Mercifully, those unrealistic dreams have since been tempered by the cold realisation that before it aspires to become a Shanghai, Mumbai has, first, to become a better Mumbai.

Mumbai on its mind

When you’re waist-deep in rainwater in Mumbai, and avoiding open manholes that have become the focus of unedifying attention from Americans, it seems a stretch — and more than a little unkind — to recall that the city once dreamt of becoming a Shanghai.

Mercifully, those unrealistic dreams have since been tempered by the cold realisation that before it aspires to become a Shanghai, Mumbai has, first, to become a better Mumbai.

Which means that hearts and minds must be kept wide open to “outsiders” (in the words of provincial, parochial politicians), and the only things that should be kept firmly shut are manhole covers that suck out human lives...

For a brief while last week, however, Shanghai realised the inverse of that urban aspirational dream by becoming a little bit like Mumbai in terms of the things that lights up its soul.

And what better way to do it than with cricket and Bollywood music...

Cricketing legend Sunil Gavaskar travelled to Shanghai over the weekend as a special guest of the Shanghai cricket sixes tournament, the annual carnival of sixes that’s becoming a feature of this truly world city.

The Indian Association in Shanghai had arranged for a gala dinner event with the original Little Master, where the feast of cricketing reason was well-matched by the flow of soulful entertainment.

Also last week, Shanghai swayed to pulsating Bollywood beats at a ‘BollyHop’ party hosted by Shanghai Devils, an event management firm.
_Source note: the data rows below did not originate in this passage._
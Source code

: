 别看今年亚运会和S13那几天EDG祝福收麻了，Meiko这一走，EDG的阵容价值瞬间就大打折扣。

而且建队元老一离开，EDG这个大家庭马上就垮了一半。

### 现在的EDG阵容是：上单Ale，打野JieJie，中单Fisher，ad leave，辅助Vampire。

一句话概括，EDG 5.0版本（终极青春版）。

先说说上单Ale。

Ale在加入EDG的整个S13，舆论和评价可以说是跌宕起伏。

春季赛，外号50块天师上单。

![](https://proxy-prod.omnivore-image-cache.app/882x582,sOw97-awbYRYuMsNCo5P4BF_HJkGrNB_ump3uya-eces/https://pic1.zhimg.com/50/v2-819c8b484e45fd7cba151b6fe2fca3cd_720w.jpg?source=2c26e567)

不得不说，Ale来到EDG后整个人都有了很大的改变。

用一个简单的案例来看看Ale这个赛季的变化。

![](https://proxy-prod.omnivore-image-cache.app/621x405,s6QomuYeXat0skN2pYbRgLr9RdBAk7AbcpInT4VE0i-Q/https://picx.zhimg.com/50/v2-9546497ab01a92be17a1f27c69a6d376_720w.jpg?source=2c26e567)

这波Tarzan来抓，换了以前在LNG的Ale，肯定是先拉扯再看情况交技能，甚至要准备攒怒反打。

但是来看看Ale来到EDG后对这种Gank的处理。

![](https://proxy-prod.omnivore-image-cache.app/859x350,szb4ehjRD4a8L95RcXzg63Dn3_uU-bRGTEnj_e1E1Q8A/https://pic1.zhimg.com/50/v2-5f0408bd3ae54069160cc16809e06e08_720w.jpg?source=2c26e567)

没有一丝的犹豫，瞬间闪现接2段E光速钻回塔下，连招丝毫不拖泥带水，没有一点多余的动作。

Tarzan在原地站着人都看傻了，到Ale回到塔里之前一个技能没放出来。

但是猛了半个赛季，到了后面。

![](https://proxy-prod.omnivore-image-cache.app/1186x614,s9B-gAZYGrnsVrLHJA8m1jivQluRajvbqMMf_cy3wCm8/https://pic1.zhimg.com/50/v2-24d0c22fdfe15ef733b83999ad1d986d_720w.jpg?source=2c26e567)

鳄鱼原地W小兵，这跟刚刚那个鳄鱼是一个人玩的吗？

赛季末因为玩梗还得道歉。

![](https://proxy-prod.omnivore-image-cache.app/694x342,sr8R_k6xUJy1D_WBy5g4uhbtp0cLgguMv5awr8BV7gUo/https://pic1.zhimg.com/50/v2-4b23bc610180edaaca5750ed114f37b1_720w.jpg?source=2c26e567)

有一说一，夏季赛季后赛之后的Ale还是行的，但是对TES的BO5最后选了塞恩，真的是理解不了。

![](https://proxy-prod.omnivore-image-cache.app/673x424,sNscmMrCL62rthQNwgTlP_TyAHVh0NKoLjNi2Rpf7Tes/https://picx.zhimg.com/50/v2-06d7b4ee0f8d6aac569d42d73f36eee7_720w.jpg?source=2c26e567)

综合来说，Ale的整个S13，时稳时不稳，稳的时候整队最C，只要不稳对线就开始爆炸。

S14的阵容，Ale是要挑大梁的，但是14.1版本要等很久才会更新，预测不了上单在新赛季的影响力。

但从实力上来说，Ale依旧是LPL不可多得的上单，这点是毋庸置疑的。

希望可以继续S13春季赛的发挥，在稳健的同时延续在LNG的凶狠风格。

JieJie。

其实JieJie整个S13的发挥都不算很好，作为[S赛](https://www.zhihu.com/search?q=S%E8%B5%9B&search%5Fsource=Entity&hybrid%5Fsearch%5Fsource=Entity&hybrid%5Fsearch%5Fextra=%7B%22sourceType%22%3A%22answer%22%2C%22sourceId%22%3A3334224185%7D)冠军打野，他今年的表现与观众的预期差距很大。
For one whole night, about a 1,000 party animals — Indian and Western expats and Chinese — were transported from the upmarket Club Attica on Shanghai’s famed Bund to Mumbai as DJ Harsh, who flew in from Delhi, kept up a lively mix of bhangra, hip-hop, Bollywood and R&B numbers. Gorgeous Eurasian women dancers dolled up in ghagra-choli and kept the adrenaline (and other hormones) flowing with a dance medley featuring Billo Rani, Kajara Re, and It’s Rocking.

“Bollywood events of this kind are hugely popular in Shanghai,” says Deepak Nautiyal of Shanghai Devils, who has been living in Shanghai for four years.

“Earlier this year, when we organised a similar event for Holi — with gulal and the works — it was telecast on Shanghai TV and covered by Shanghai Daily. The TV crew even visited an Indian home to film and explain to Chinese viewers how an Indian family prepares for Holi.”

Some questions don’t lend themselves to ready explanations, such as this one, asked with disarming candour, by an amiable Chinese gent on East Nanjing Street, Shanghai’s commercial district: “If you’re Indian, why are you so white?”